*Data for this exercise*.
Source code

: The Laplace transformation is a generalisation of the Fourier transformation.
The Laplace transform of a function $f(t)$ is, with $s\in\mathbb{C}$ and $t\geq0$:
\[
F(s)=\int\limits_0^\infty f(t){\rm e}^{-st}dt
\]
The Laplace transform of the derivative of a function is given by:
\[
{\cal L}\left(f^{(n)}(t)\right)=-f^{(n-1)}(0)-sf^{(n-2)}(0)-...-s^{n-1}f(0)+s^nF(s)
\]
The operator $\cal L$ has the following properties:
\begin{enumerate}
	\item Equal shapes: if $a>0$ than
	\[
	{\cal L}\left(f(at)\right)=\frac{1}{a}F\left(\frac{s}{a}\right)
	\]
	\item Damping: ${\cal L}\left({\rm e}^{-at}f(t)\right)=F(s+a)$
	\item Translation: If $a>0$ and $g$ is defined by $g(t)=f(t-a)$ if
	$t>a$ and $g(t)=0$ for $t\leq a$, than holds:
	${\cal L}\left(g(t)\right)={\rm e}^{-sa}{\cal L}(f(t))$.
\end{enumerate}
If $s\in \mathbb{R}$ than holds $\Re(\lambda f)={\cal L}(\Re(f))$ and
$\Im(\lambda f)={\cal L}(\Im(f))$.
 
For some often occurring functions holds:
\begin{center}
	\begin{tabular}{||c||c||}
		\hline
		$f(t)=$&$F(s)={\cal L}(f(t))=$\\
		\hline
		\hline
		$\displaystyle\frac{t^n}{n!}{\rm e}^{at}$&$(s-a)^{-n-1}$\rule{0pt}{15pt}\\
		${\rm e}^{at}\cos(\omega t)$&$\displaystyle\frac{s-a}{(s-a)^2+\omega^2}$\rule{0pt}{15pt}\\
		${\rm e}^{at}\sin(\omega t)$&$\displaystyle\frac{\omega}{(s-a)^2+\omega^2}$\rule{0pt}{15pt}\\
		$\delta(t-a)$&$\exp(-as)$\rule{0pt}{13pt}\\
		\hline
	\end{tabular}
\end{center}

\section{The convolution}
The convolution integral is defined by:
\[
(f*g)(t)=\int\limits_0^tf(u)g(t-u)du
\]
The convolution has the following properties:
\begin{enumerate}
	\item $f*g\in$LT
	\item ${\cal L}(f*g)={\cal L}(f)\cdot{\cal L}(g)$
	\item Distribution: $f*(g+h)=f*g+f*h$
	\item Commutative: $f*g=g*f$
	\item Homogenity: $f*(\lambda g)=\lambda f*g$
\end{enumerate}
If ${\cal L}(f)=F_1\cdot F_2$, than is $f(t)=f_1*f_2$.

==

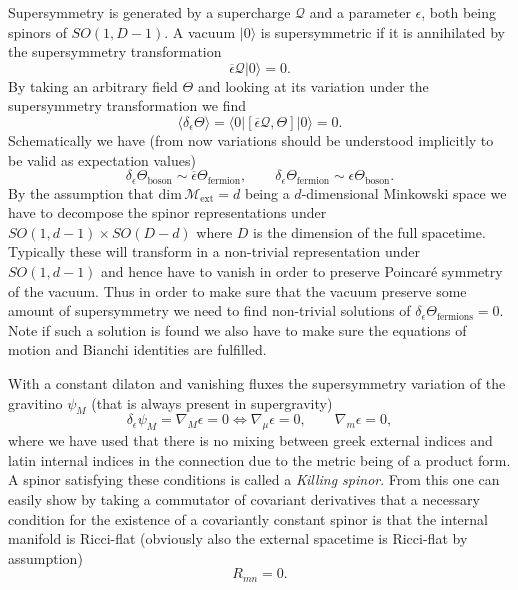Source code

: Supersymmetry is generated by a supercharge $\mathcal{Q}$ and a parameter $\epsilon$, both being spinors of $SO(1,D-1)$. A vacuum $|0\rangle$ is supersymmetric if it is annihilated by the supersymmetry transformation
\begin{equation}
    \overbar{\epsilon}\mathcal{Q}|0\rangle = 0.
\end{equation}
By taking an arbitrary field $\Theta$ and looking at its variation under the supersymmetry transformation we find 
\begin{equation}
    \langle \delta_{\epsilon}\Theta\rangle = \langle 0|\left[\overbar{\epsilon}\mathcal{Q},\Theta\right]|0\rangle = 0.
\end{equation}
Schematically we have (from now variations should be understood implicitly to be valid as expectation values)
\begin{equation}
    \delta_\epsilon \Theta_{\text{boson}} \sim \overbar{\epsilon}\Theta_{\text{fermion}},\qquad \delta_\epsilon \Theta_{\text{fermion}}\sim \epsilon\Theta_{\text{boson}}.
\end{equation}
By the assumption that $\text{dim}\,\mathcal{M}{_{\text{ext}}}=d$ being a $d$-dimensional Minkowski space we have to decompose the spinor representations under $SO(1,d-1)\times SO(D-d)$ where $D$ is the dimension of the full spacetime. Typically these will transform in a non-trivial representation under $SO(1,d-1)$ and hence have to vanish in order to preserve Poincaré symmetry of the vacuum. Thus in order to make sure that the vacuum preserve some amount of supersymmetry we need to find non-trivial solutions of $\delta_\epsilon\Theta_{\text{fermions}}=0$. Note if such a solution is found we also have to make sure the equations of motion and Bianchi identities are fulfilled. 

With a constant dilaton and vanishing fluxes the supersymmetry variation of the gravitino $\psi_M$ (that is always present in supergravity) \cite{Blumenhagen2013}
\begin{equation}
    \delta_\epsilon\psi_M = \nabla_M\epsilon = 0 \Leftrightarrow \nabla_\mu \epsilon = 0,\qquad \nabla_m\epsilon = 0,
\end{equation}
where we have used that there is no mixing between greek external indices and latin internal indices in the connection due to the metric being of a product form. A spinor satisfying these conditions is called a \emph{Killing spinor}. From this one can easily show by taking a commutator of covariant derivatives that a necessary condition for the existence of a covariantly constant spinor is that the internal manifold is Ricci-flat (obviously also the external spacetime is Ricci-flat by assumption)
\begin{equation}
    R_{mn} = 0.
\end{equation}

--

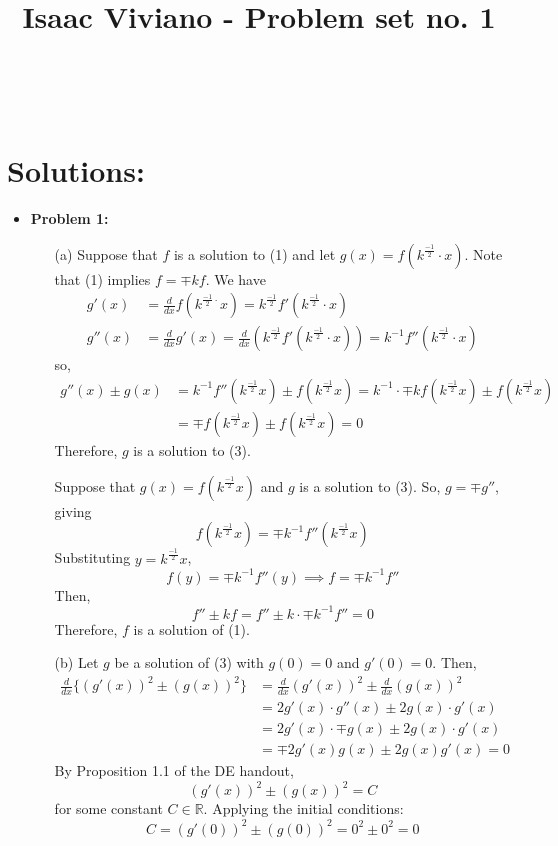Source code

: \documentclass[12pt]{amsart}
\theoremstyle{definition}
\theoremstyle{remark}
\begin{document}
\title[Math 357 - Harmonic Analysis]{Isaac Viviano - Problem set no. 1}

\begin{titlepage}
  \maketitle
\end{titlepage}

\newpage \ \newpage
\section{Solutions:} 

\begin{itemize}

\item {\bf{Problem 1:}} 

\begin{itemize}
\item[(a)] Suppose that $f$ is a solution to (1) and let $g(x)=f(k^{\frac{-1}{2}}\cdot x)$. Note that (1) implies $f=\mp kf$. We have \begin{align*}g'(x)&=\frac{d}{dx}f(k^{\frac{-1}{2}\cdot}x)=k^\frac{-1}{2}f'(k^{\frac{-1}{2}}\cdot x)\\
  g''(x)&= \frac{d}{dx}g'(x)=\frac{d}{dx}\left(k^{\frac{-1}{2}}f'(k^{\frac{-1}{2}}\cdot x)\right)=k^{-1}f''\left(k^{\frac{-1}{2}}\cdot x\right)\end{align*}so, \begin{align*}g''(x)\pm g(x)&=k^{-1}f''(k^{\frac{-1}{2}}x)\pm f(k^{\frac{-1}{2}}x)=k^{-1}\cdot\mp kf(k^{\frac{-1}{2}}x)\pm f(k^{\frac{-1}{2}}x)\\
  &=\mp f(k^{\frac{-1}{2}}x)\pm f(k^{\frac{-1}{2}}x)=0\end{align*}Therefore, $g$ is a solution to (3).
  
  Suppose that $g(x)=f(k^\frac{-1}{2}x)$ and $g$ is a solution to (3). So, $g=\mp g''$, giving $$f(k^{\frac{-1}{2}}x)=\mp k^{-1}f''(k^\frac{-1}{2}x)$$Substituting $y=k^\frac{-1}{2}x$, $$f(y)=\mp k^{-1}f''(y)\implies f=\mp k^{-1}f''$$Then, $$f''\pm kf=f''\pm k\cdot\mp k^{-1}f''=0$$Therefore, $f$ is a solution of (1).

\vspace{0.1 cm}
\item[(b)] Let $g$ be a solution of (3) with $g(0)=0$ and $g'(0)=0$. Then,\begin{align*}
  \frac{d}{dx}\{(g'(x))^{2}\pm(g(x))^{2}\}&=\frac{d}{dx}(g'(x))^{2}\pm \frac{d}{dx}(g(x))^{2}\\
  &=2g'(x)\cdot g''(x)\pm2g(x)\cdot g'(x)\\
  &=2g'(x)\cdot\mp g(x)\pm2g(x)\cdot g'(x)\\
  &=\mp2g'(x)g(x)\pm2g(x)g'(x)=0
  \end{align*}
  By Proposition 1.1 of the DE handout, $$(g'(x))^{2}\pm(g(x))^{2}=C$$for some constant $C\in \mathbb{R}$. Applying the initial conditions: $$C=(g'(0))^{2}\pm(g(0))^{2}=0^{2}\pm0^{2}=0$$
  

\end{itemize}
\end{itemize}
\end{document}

*Problem statement*. The answer must consist of every line from the data that holds the string "mathcal".

*Result for this task*.
: Supersymmetry is generated by a supercharge $\mathcal{Q}$ and a parameter $\epsilon$, both being spinors of $SO(1,D-1)$. A vacuum $|0\rangle$ is supersymmetric if it is annihilated by the supersymmetry transformation
    \overbar{\epsilon}\mathcal{Q}|0\rangle = 0.
    \langle \delta_{\epsilon}\Theta\rangle = \langle 0|\left[\overbar{\epsilon}\mathcal{Q},\Theta\right]|0\rangle = 0.
By the assumption that $\text{dim}\,\mathcal{M}{_{\text{ext}}}=d$ being a $d$-dimensional Minkowski space we have to decompose the spinor representations under $SO(1,d-1)\times SO(D-d)$ where $D$ is the dimension of the full spacetime. Typically these will transform in a non-trivial representation under $SO(1,d-1)$ and hence have to vanish in order to preserve Poincaré symmetry of the vacuum. Thus in order to make sure that the vacuum preserve some amount of supersymmetry we need to find non-trivial solutions of $\delta_\epsilon\Theta_{\text{fermions}}=0$. Note if such a solution is found we also have to make sure the equations of motion and Bianchi identities are fulfilled. 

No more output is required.